Tuesday, May 16, 2017 by Rhonda Johansson
Councilman Billy O’Connell of Huntington Beach, Orange County, California, has proposed a year-long pilot study to have portions of Central Park West use organic pesticides instead of synthetic ones. This move by the seaside city is meant to address the growing concern its citizens have with the many recorded adverse health effects synthetic pesticides provide. These recommendations were unanimously approved by the City Council during the first week of May, making Huntington Beach the third in Orange County to move to a more natural method of pest and weed management.
In an official interview with the OCRegister.com, O’Connel said, “Many agencies are now considering moving away from the reliance on synthetic pesticides in order to limit exposure to the general public, including children and pets. I propose that the City investigate the use of organic herbicides.” In O’Connell’s draft, he recommended that Public Works give updates every six months, with the end of the year signaling either the success or failure of the transition. If the Council finds positive improvement in the safety of its crops, O’Connell hopes to make the policy part of their Integrated Pest Management Program. Councilwoman Jill Hardy has, however, further suggested that updates be made every three months instead of six for better tracking and improved transparency. To this suggestion, O’Connell has been recorded as saying, “I’m open to expanding this. I feel it’s important to our children.”

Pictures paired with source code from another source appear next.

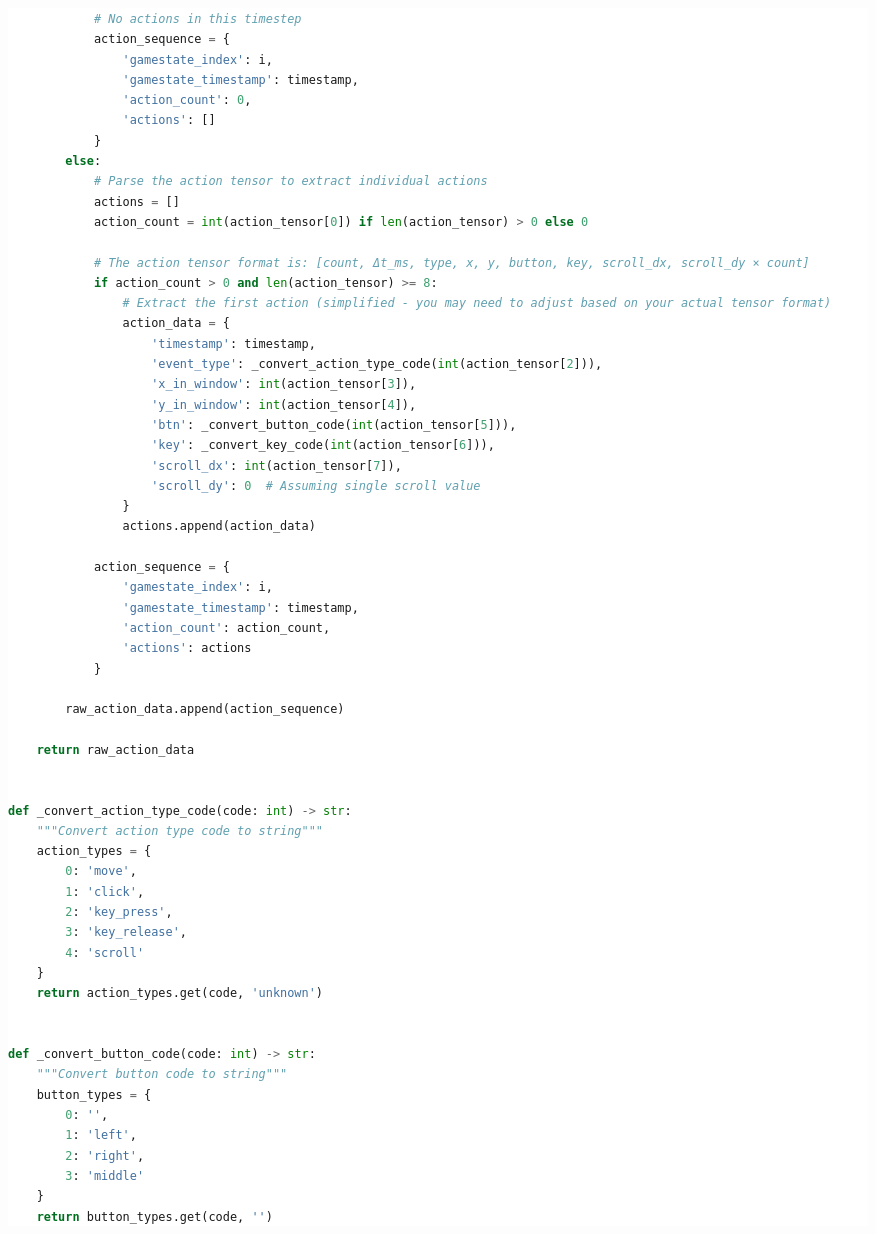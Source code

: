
 ```python
            # No actions in this timestep
            action_sequence = {
                'gamestate_index': i,
                'gamestate_timestamp': timestamp,
                'action_count': 0,
                'actions': []
            }
        else:
            # Parse the action tensor to extract individual actions
            actions = []
            action_count = int(action_tensor[0]) if len(action_tensor) > 0 else 0
            
            # The action tensor format is: [count, Δt_ms, type, x, y, button, key, scroll_dx, scroll_dy × count]
            if action_count > 0 and len(action_tensor) >= 8:
                # Extract the first action (simplified - you may need to adjust based on your actual tensor format)
                action_data = {
                    'timestamp': timestamp,
                    'event_type': _convert_action_type_code(int(action_tensor[2])),
                    'x_in_window': int(action_tensor[3]),
                    'y_in_window': int(action_tensor[4]),
                    'btn': _convert_button_code(int(action_tensor[5])),
                    'key': _convert_key_code(int(action_tensor[6])),
                    'scroll_dx': int(action_tensor[7]),
                    'scroll_dy': 0  # Assuming single scroll value
                }
                actions.append(action_data)
            
            action_sequence = {
                'gamestate_index': i,
                'gamestate_timestamp': timestamp,
                'action_count': action_count,
                'actions': actions
            }
        
        raw_action_data.append(action_sequence)
    
    return raw_action_data


def _convert_action_type_code(code: int) -> str:
    """Convert action type code to string"""
    action_types = {
        0: 'move',
        1: 'click', 
        2: 'key_press',
        3: 'key_release',
        4: 'scroll'
    }
    return action_types.get(code, 'unknown')


def _convert_button_code(code: int) -> str:
    """Convert button code to string"""
    button_types = {
        0: '',
        1: 'left',
        2: 'right',
        3: 'middle'
    }
    return button_types.get(code, '')

```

These initiatives made by Orange County are seen to be part of the ongoing battle California is having with synthetic pesticides. Only recently was the state involved in a legal argument with Roundup manufacturer, Monsanto, after members of the Californian government announced their intention to list the main active ingredient in Roundup, glyphosate, as a known carcinogen. Monsanto retaliated by suing the state over the designation as it would force them to place a warning label on its products. After a few months of deliberation, a California judged ruled against the company, and allowed a cancer warning to be placed on each container of Roundup.
Robert F. Kennedy, Jr. praised the ruling, saying on EcoWatch.com, “It’s great to see democracy is alive and well in California where judges are still willing to stand up for science, even against the most powerful corporate polluters. This decision gives Californians the right to protect themselves and their families from chemical trespass.”